Protesters from the Unitarian Universalist Service Committee gather Aug. 15 in front of where President Obama is playing golf on his vacation in Massachusetts to call for the release of immigrant women on a hunger strike at the Berks County, Pa., migrant family detention center. (Joshua Roberts/Reuters)

The Aug. 15 front-page article "Windfall deal for asylum facility" revealed the troubling relationship between the Obama administration's family detention policy and the soaring corporate profits of Corrections Corporation of America. Private immigration detention centers expand capacity while cutting expenses, which can carry hefty human costs.
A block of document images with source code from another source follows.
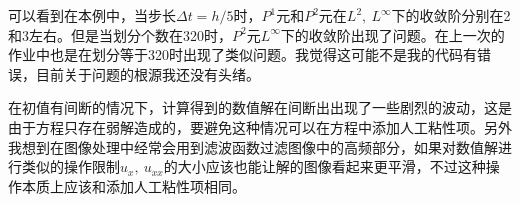 \documentclass[12pt, a4paper]{ctexart}
\begin{document}
	可以看到在本例中，当步长$\Delta t = h/5$时，$P^1$元和$P^2$元在$L^2, \  L^\infty$下的收敛阶分别在2和3左右。但是当划分个数在320时，$P^2$元$L^\infty$下的收敛阶出现了问题。在上一次的作业中也是在划分等于320时出现了类似问题。我觉得这可能不是我的代码有错误，目前关于问题的根源我还没有头绪。
	
	在初值有间断的情况下，计算得到的数值解在间断出出现了一些剧烈的波动，这是由于方程只存在弱解造成的，要避免这种情况可以在方程中添加人工粘性项。另外我想到在图像处理中经常会用到滤波函数过滤图像中的高频部分，如果对数值解进行类似的操作限制$u_x,\  u_{xx}$的大小应该也能让解的图像看起来更平滑，不过这种操作本质上应该和添加人工粘性项相同。
\end{document}
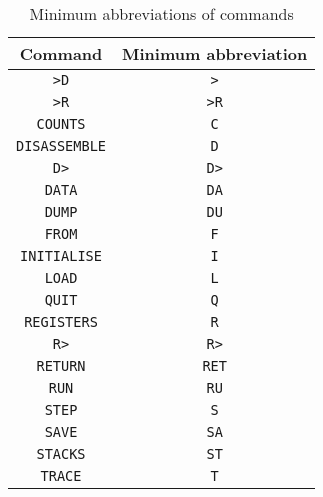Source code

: \begin{table}[h]
\begin{center}
\begin{tabular}{|c|c|} \hline
\rule[-2mm]{0mm}{6mm}\bf Command & \bf Minimum abbreviation \\ \hline
{\tt >D} & {\tt >} \\
{\tt >R} & {\tt >R} \\
{\tt COUNTS} & {\tt C} \\
{\tt DISASSEMBLE} & {\tt D} \\
{\tt D>} & {\tt D>} \\
{\tt DATA} & {\tt DA} \\
{\tt DUMP} & {\tt DU} \\
{\tt FROM} & {\tt F} \\
{\tt INITIALISE} & {\tt I} \\
{\tt LOAD} & {\tt L} \\
{\tt QUIT} & {\tt Q} \\
{\tt REGISTERS} & {\tt R} \\
{\tt R>} & {\tt R>} \\
{\tt RETURN} & {\tt RET} \\
{\tt RUN} & {\tt RU} \\
{\tt STEP} & {\tt S} \\
{\tt SAVE} & {\tt SA} \\
{\tt STACKS} & {\tt ST} \\
{\tt TRACE} & {\tt T} \\ \hline
\end{tabular}
\caption{Minimum abbreviations of commands}
\end{center}
\end{table}
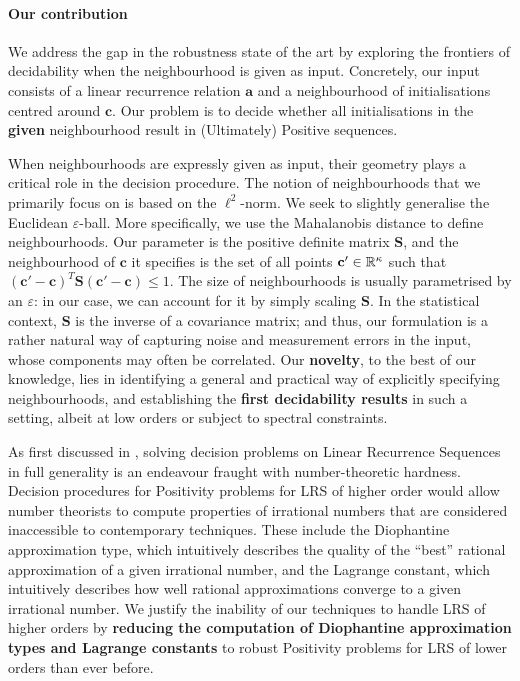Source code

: \paragraph*{Our contribution}
We address the gap in the robustness state of the art by exploring the frontiers of decidability when the neighbourhood is given as input. Concretely, our input consists of a linear recurrence relation $\mathbf{a}$ and a neighbourhood of initialisations centred around $\mathbf{c}$. Our problem is to decide whether all initialisations in the \textbf{given} neighbourhood result in (Ultimately) Positive sequences. 

When neighbourhoods are expressly given as input, their geometry plays a critical role in the decision procedure. The notion of neighbourhoods that we primarily focus on is based on the $\ell^2$-norm. We seek to slightly generalise the Euclidean $\varepsilon$-ball. More specifically, we use the Mahalanobis distance to define neighbourhoods. Our parameter is the positive definite matrix $\mathbf{S}$, and the neighbourhood of $\mathbf{c}$ it specifies is the set of all points $\mathbf{c'} \in \mathbb{R}^{\kappa}$ such that $(\mathbf{c'} - \mathbf{c})^T\mathbf{S}(\mathbf{c'} - \mathbf{c}) \le 1$. The size of neighbourhoods is usually parametrised by an $\varepsilon$: in our case, we can account for it by simply scaling $\mathbf{S}$. In the statistical context, $\mathbf{S}$ is the inverse of a covariance matrix; and thus, our formulation is a rather natural way of capturing noise and measurement errors in the input, whose components may often be correlated. Our \textbf{novelty}, to the best of our knowledge, lies in identifying a general and practical way of explicitly specifying neighbourhoods, and establishing the \textbf{first decidability results} in such a setting, albeit at low orders or subject to spectral constraints.

As first discussed in \cite[Section 5]{joeljames3}, solving decision problems on Linear Recurrence Sequences in full generality is an endeavour fraught with number-theoretic hardness. Decision procedures for Positivity problems for LRS of higher order would allow number theorists to compute properties of irrational numbers that are considered inaccessible to contemporary techniques. These include the Diophantine approximation type, which intuitively describes the quality of the ``best'' rational approximation of a given irrational number, and the Lagrange constant, which intuitively describes how well rational approximations converge to a given irrational number. We justify the inability of our techniques to handle LRS of higher orders by \textbf{reducing the computation of Diophantine approximation types and Lagrange constants} to robust Positivity problems for LRS of lower orders than ever before.

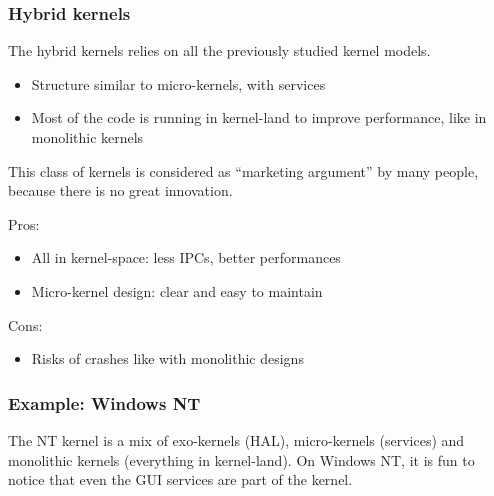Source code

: %
%

\begin{frame}
  \frametitle{Hybrid kernels}

  The hybrid kernels relies on all the previously studied kernel
  models.

  \begin{itemize}
  \item
    Structure similar to micro-kernels, with services
  \item
    Most of the code is running in kernel-land to improve performance,
    like in monolithic kernels
  \end{itemize}

  This class of kernels is considered as ``marketing argument'' by
  many people, because there is no great innovation.

  \-

  Pros:

  \begin{itemize}
  \item
    All in kernel-space: less IPCs, better performances
  \item
    Micro-kernel design: clear and easy to maintain
  \end{itemize}

  \-

  Cons:

  \begin{itemize}
  \item
    Risks of crashes like with monolithic designs
  \end{itemize}

\end{frame}

%
%

\begin{frame}
  \frametitle{Example: Windows NT}

  \begin{center}
  \end{center}

  The NT kernel is a mix of exo-kernels (HAL), micro-kernels
  (services) and monolithic kernels (everything in kernel-land). On
  Windows NT, it is fun to notice that even the GUI services are part
  of the kernel.

\end{frame}

%
%

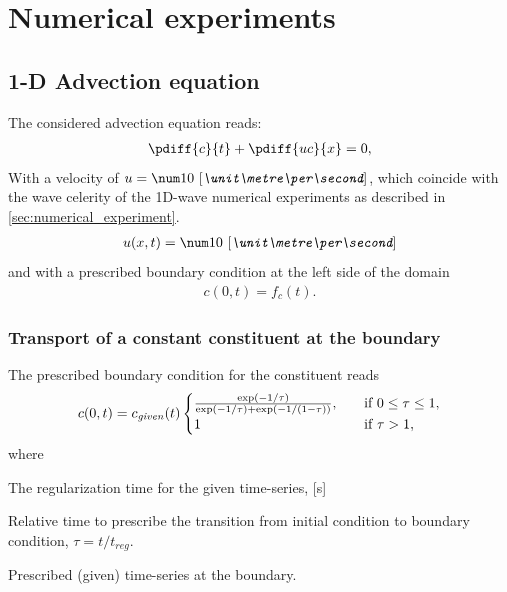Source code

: \chapter{Numerical experiments}\label{sec:1d_numerical_experiments}
\section{1-D Advection equation}
The considered advection equation reads:
\begin{align}
    \pdiff{c}{t} + \pdiff{uc}{x} = 0,
\end{align}
With a velocity of $u = \bqty{10}{\metre\per\second}$, which coincide with the wave celerity of the 1D-wave numerical experiments as described in \autoref{sec:numerical_experiment}.
\begin{align}
    u(x,t) = \bqty{10}{\metre\per\second}
\end{align}
and with a prescribed boundary condition at the left side of the domain
\begin{align}
    c(0,t) = f_c(t).
\end{align}
\subsection{Transport of a constant constituent at the boundary} \label{sec:numerical_experiment_1d_adv_constant_boundary}
The prescribed boundary condition for the constituent reads
\begin{align}
    c(0,t) = c_{\it given}(t)
    \begin{cases}
        \frac{\exp(-1/\tau) }{ \exp(-1/\tau) + \exp(-1 / (1 - \tau))},
        &\quad \text{if\ }0 \leq \tau \leq 1,
        \\
        1 &\quad \text{if\ }\tau > 1,
    \end{cases}
    \label{eq:1d_adv_boundary_condition}
\end{align}
where
\begin{symbollist}
    \item[$t_{reg}$] The regularization time for the given time-series, [\si{\second}]
    \item[$\tau$] Relative time to prescribe the transition from initial condition to boundary condition, $\tau = t/t_{reg}$.
    \item[$c_{\it given}(t)$] Prescribed (given) time-series at the boundary.
\end{symbollist}
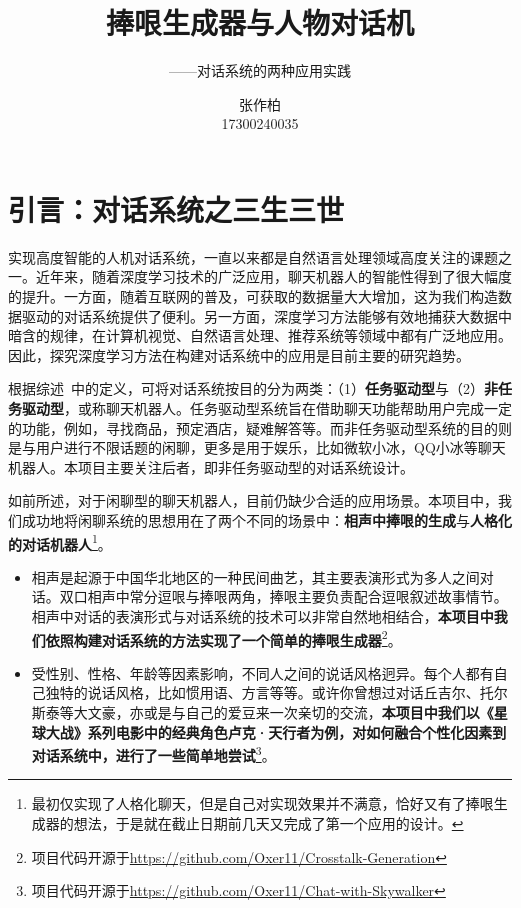 \documentclass[12pt]{article} %
\title{\textbf{捧哏生成器与人物对话机}}
\subtitle{——对话系统的两种应用实践}
\author{张作柏\\17300240035}
\begin{document}
\begin{sloppypar}
\maketitle

\pagestyle{fancy}
\lhead{\textbf{{\thetitle}}}
\rhead{\textbf{\nouppercase{\firstleftmark}}}
\cfoot{\thepage}

\thispagestyle{empty}
\tableofcontents
\clearpage

\setcounter{page}{1}


\section{引言：对话系统之三生三世}

实现高度智能的人机对话系统，一直以来都是自然语言处理领域高度关注的课题之一。近年来，随着深度学习技术的广泛应用，聊天机器人的智能性得到了很大幅度的提升。一方面，随着互联网的普及，可获取的数据量大大增加，这为我们构造数据驱动的对话系统提供了便利。另一方面，深度学习方法能够有效地捕获大数据中暗含的规律，在计算机视觉、自然语言处理、推荐系统等领域中都有广泛地应用。因此，探究深度学习方法在构建对话系统中的应用是目前主要的研究趋势。

根据综述~\cite{chen2017survey}中的定义，可将对话系统按目的分为两类：（1）{\bf 任务驱动型}与（2）{\bf 非任务驱动型}，或称聊天机器人。任务驱动型系统旨在借助聊天功能帮助用户完成一定的功能，例如，寻找商品，预定酒店，疑难解答等。而非任务驱动型系统的目的则是与用户进行不限话题的闲聊，更多是用于娱乐，比如微软小冰，QQ小冰等聊天机器人。本项目主要关注后者，即非任务驱动型的对话系统设计。

如前所述，对于闲聊型的聊天机器人，目前仍缺少合适的应用场景。本项目中，我们成功地将闲聊系统的思想用在了两个不同的场景中：{\bf 相声中捧哏的生成}与{\bf 人格化的对话机器人}\footnote{最初仅实现了人格化聊天，但是自己对实现效果并不满意，恰好又有了捧哏生成器的想法，于是就在截止日期前几天又完成了第一个应用的设计。}。
\vspace*{-0.25cm}
\begin{itemize}
\item 相声是起源于中国华北地区的一种民间曲艺，其主要表演形式为多人之间对话。双口相声中常分逗哏与捧哏两角，捧哏主要负责配合逗哏叙述故事情节。相声中对话的表演形式与对话系统的技术可以非常自然地相结合，{\bf 本项目中我们依照构建对话系统的方法实现了一个简单的捧哏生成器}\footnote{项目代码开源于\url{https://github.com/Oxer11/Crosstalk-Generation}}。\vspace*{-0.3cm}
\item 受性别、性格、年龄等因素影响，不同人之间的说话风格迥异。每个人都有自己独特的说话风格，比如惯用语、方言等等。或许你曾想过对话丘吉尔、托尔斯泰等大文豪，亦或是与自己的爱豆来一次亲切的交流，{\bf 本项目中我们以《星球大战》系列电影中的经典角色卢克·天行者为例，对如何融合个性化因素到对话系统中，进行了一些简单地尝试}\footnote{项目代码开源于\url{https://github.com/Oxer11/Chat-with-Skywalker}}。
\end{itemize}


\end{sloppypar}
\end{document}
But government-run detention is also harmful. Last month I visited the Berks County Residential Center family detention facility in Pennsylvania, where I met with mothers who have been detained for more than a year with their children.

Twenty-two mothers at Berks recently announced a hunger strike to protest their long-term detention and the effects it has had on their children, including suicidality, anxiety and decreased appetite. According to research, these symptoms are typical of children held in immigration detention. Child health experts, including the American Academy of Pediatrics, have questioned the ability of an immigration enforcement agency to provide adequate health services to children and warned that the act of detention itself is associated with poorer health outcomes, additional psychological trauma and long-term health consequences.

The misguided policy of family detention must end, and facilities, both private and government-run, should be closed.

Olga Byrne, New York

The writer is senior associate in refugee protection for Human Right First.